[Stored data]
______

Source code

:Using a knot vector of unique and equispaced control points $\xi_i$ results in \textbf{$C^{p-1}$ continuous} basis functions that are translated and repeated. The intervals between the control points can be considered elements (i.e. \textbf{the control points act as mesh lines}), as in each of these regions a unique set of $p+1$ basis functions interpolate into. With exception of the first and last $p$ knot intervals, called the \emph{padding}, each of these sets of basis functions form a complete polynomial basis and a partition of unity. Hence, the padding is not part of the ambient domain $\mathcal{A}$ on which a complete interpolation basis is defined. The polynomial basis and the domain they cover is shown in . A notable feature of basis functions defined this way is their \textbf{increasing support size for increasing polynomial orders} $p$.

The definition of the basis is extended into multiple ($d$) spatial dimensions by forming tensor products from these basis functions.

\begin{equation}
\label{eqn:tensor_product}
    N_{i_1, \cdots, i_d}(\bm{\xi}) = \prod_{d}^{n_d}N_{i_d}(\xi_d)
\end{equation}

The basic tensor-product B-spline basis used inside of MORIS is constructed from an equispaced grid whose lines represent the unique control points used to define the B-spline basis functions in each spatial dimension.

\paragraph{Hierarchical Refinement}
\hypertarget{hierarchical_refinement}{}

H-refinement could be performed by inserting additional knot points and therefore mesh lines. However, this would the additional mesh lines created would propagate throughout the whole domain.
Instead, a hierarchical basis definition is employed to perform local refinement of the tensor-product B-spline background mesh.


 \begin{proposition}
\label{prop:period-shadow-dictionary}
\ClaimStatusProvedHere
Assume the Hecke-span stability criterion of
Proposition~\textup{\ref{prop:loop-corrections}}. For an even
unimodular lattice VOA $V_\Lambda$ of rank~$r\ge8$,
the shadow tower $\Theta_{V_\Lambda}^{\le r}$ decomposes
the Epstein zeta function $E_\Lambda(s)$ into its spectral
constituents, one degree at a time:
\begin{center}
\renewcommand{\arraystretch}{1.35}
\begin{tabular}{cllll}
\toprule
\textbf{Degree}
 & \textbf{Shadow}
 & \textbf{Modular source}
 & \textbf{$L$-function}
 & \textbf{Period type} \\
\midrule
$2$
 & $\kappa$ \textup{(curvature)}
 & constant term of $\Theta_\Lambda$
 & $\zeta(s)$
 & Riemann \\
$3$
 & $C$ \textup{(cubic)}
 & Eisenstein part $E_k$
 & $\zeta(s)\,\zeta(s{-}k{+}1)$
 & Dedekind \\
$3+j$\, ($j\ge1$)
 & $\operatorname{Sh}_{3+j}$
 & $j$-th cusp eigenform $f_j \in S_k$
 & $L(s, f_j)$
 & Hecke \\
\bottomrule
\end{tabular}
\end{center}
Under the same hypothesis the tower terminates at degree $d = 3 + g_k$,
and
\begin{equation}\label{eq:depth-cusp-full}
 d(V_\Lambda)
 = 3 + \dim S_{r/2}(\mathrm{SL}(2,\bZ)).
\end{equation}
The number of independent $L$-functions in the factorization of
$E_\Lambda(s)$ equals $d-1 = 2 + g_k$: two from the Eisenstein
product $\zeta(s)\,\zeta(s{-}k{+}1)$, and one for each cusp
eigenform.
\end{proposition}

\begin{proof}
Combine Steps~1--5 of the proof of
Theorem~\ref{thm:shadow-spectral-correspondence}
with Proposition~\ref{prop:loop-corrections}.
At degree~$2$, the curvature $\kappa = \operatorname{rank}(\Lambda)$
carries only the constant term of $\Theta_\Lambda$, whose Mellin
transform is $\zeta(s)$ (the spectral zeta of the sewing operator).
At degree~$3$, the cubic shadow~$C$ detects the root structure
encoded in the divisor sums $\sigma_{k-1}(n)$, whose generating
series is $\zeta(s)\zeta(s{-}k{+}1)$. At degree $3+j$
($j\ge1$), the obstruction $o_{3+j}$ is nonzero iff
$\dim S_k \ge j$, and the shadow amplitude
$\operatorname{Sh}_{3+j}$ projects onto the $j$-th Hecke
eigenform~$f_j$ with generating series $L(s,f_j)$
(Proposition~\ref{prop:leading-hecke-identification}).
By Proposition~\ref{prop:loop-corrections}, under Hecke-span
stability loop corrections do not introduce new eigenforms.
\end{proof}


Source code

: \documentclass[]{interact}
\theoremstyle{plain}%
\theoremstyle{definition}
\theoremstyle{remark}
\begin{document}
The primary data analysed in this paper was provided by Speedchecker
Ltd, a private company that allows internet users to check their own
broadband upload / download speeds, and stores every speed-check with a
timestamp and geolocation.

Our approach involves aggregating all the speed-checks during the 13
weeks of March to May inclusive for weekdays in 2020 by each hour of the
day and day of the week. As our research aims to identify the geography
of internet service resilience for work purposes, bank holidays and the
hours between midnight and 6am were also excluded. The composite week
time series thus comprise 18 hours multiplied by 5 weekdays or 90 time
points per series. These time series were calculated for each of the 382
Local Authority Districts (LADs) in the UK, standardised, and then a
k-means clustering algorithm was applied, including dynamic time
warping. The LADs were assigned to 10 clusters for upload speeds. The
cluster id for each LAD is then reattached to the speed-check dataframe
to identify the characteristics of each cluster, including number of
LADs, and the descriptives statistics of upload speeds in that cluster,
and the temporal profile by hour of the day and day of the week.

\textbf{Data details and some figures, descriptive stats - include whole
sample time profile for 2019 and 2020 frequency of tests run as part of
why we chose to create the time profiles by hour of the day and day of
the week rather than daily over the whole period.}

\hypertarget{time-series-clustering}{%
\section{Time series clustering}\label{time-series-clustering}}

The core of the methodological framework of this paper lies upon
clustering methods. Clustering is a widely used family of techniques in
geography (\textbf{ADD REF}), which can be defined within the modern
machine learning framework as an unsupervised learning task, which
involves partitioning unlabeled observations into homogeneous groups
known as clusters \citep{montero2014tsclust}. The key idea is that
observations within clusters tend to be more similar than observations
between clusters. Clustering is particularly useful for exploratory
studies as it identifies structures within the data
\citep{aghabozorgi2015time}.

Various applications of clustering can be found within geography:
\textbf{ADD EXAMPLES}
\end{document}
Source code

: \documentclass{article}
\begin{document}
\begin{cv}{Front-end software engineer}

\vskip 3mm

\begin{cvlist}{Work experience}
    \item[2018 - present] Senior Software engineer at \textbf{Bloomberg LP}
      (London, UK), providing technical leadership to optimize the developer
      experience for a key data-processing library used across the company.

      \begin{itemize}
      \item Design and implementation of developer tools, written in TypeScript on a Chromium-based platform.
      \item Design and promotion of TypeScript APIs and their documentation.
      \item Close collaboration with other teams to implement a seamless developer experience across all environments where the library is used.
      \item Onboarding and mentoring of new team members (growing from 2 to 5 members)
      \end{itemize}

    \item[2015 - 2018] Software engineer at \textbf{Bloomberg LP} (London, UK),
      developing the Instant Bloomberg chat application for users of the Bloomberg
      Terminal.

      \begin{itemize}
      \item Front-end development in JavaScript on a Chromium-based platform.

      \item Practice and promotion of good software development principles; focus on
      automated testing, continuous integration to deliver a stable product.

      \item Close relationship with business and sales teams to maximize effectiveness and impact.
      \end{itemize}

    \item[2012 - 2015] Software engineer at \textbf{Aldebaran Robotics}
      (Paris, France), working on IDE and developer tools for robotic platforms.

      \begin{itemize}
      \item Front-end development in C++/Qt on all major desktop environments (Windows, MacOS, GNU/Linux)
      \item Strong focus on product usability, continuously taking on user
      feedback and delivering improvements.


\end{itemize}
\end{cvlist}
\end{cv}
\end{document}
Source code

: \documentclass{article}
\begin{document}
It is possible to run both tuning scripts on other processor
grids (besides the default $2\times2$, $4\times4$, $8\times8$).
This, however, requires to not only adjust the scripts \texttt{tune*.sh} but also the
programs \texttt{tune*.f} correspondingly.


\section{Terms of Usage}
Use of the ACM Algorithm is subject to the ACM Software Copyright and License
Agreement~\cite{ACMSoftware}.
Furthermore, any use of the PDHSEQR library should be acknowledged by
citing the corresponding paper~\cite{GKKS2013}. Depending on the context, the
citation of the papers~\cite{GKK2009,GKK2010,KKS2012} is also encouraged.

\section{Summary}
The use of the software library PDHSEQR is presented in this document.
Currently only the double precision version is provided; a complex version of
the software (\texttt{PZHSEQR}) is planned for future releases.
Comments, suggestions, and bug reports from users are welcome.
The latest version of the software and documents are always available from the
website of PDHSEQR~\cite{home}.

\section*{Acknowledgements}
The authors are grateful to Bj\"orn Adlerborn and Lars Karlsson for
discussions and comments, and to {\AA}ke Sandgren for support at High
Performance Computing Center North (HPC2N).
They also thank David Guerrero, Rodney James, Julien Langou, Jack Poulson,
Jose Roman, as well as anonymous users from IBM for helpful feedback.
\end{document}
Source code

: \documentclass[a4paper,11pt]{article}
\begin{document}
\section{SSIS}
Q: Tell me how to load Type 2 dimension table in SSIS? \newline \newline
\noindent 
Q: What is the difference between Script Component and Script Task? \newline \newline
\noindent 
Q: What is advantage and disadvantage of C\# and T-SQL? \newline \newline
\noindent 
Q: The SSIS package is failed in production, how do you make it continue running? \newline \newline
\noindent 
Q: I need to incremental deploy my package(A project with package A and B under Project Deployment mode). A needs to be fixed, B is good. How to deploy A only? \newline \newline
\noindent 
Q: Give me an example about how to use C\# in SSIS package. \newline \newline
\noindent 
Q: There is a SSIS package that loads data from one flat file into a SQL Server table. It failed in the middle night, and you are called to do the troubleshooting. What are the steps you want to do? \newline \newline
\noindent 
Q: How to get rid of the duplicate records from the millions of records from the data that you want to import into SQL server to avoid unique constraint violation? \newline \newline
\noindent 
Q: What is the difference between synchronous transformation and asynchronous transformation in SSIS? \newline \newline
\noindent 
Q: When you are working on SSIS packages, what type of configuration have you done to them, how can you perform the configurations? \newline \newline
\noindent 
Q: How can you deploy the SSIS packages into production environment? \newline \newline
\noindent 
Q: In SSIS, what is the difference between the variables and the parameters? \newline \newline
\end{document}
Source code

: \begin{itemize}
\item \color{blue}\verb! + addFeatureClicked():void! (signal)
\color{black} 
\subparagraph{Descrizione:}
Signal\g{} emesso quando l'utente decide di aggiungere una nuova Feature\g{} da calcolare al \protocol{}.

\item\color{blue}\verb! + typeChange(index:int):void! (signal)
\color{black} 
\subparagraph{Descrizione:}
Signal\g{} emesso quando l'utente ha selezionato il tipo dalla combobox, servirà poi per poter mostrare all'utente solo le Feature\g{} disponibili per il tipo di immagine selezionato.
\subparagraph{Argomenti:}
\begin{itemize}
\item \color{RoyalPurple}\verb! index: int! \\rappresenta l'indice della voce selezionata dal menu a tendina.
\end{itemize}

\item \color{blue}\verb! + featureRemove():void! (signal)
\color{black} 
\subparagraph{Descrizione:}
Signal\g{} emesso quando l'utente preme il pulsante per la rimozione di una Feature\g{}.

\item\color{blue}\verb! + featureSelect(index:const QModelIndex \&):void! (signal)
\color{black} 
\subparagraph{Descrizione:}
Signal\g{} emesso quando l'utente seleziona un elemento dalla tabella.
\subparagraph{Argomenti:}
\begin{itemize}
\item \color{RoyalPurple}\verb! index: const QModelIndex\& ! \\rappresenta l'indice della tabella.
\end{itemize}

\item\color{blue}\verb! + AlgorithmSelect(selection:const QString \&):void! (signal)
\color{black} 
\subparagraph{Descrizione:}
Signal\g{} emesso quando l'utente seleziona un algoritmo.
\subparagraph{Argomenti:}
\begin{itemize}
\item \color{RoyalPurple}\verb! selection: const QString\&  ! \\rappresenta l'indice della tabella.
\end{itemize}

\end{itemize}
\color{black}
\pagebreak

______

Work task
Your answer should be every line above that contains the word "QModelIndex".

Solution to the problem
\item\color{blue}\verb! + featureSelect(index:const QModelIndex \&):void! (signal)
\item \color{RoyalPurple}\verb! index: const QModelIndex\& ! \\rappresenta l'indice della tabella.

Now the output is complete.